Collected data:
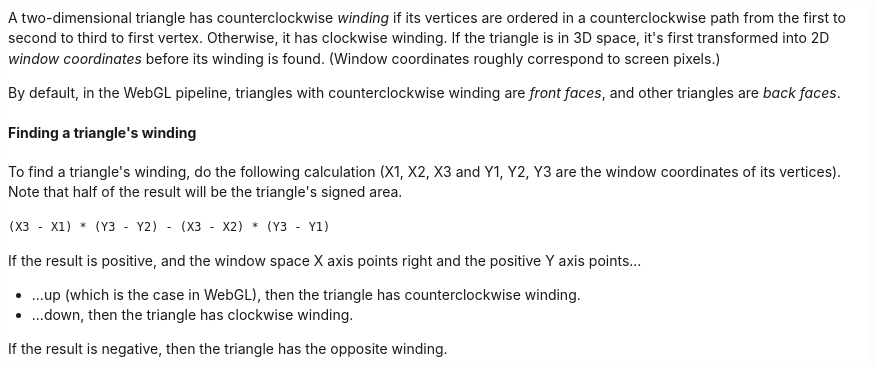 A two-dimensional triangle has counterclockwise _winding_ if its vertices are ordered in a counterclockwise path from the first to second to third to first vertex. Otherwise, it has clockwise winding. If the triangle is in 3D space, it's first transformed into 2D _window coordinates_ before its winding is found. (Window coordinates roughly correspond to screen pixels.)

By default, in the WebGL pipeline, triangles with counterclockwise winding are _front faces_, and
other triangles are _back faces_.

<a id=Finding_a_triangle_s_winding></a>

#### Finding a triangle's winding

To find a triangle's winding, do the following calculation (X1, X2, X3 and Y1, Y2, Y3 are the window coordinates of its vertices). Note that half of the result will be the triangle's signed area.

    (X3 - X1) * (Y3 - Y2) - (X3 - X2) * (Y3 - Y1)

If the result is positive, and the window space X axis points right and the positive Y axis points...

* ...up (which is the case in WebGL), then the triangle
 has counterclockwise winding.
* ...down, then the triangle has clockwise winding.

If the result is negative, then the triangle has the opposite winding.
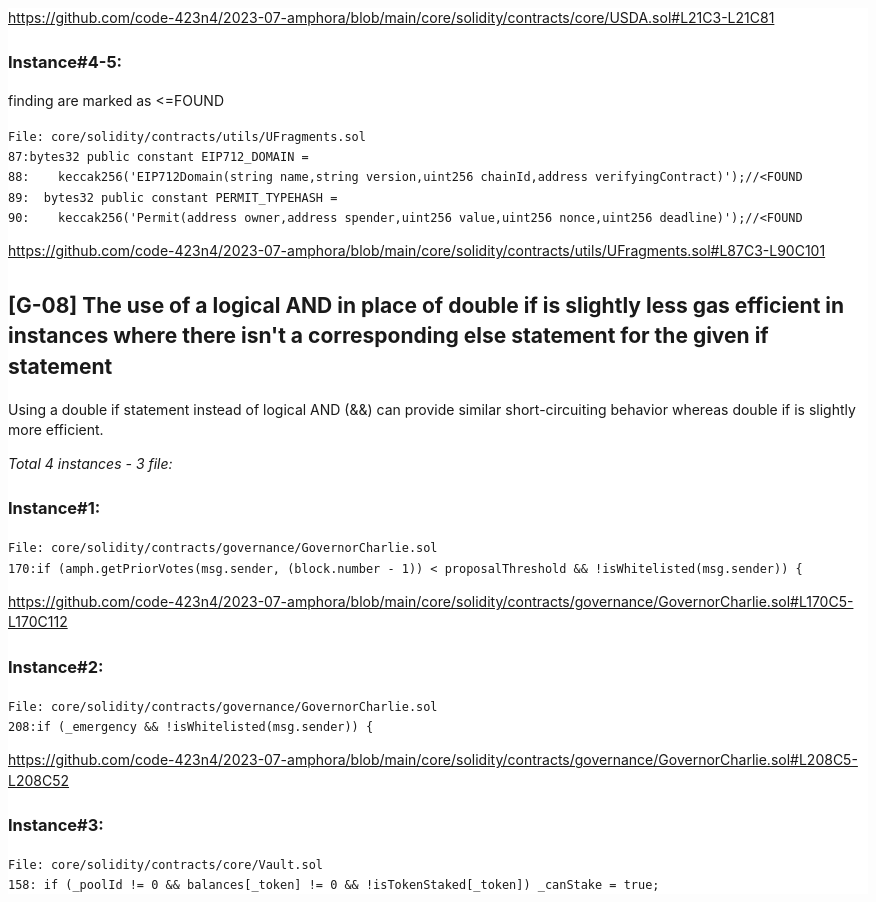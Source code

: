 https://github.com/code-423n4/2023-07-amphora/blob/main/core/solidity/contracts/core/USDA.sol#L21C3-L21C81

### Instance#4-5:

finding are marked as <=FOUND

```solidity
File: core/solidity/contracts/utils/UFragments.sol
87:bytes32 public constant EIP712_DOMAIN =
88:    keccak256('EIP712Domain(string name,string version,uint256 chainId,address verifyingContract)');//<FOUND
89:  bytes32 public constant PERMIT_TYPEHASH =
90:    keccak256('Permit(address owner,address spender,uint256 value,uint256 nonce,uint256 deadline)');//<FOUND
```

https://github.com/code-423n4/2023-07-amphora/blob/main/core/solidity/contracts/utils/UFragments.sol#L87C3-L90C101

## [G-08] The use of a logical AND in place of double if is slightly less gas efficient in instances where there isn't a corresponding else statement for the given if statement

Using a double if statement instead of logical AND (&&) can provide similar short-circuiting behavior whereas double if is slightly more efficient.

_Total 4 instances - 3 file:_

### Instance#1:

```solidity
File: core/solidity/contracts/governance/GovernorCharlie.sol
170:if (amph.getPriorVotes(msg.sender, (block.number - 1)) < proposalThreshold && !isWhitelisted(msg.sender)) {
```

https://github.com/code-423n4/2023-07-amphora/blob/main/core/solidity/contracts/governance/GovernorCharlie.sol#L170C5-L170C112

### Instance#2:

```solidity
File: core/solidity/contracts/governance/GovernorCharlie.sol
208:if (_emergency && !isWhitelisted(msg.sender)) {
```

https://github.com/code-423n4/2023-07-amphora/blob/main/core/solidity/contracts/governance/GovernorCharlie.sol#L208C5-L208C52

### Instance#3:

```solidity
File: core/solidity/contracts/core/Vault.sol
158: if (_poolId != 0 && balances[_token] != 0 && !isTokenStaked[_token]) _canStake = true;
```
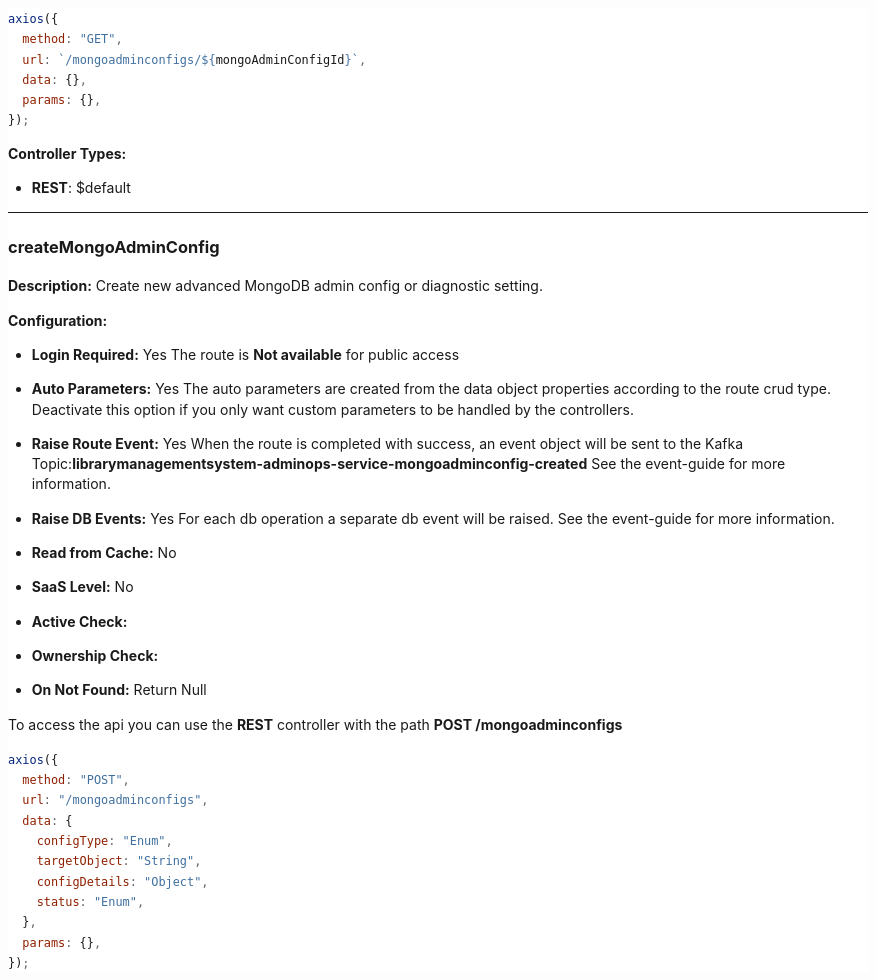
 ```js
axios({
  method: "GET",
  url: `/mongoadminconfigs/${mongoAdminConfigId}`,
  data: {},
  params: {},
});
```

**Controller Types:**

- **REST**: $default

---

### createMongoAdminConfig

**Description:** Create new advanced MongoDB admin config or diagnostic setting.

**Configuration:**

- **Login Required:** Yes
  The route is **Not available** for public access

- **Auto Parameters:** Yes
  The auto parameters are created from the data object properties according to the route crud type.
  Deactivate this option if you only want custom parameters to be handled by the controllers.

- **Raise Route Event:** Yes
  When the route is completed with success, an event object will be sent to the Kafka Topic:**librarymanagementsystem-adminops-service-mongoadminconfig-created**
  See the event-guide for more information.

- **Raise DB Events:** Yes
  For each db operation a separate db event will be raised. See the event-guide for more information.

- **Read from Cache:** No

- **SaaS Level:** No

- **Active Check:**
- **Ownership Check:**
- **On Not Found:** Return Null

To access the api you can use the **REST** controller with the path **POST /mongoadminconfigs**

```js
axios({
  method: "POST",
  url: "/mongoadminconfigs",
  data: {
    configType: "Enum",
    targetObject: "String",
    configDetails: "Object",
    status: "Enum",
  },
  params: {},
});
```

WHAT IS BEING ASKED: If a line of the entries above holds the word "utils", count it; report only how many such lines there are.

RESULT FOR THIS TASK: 2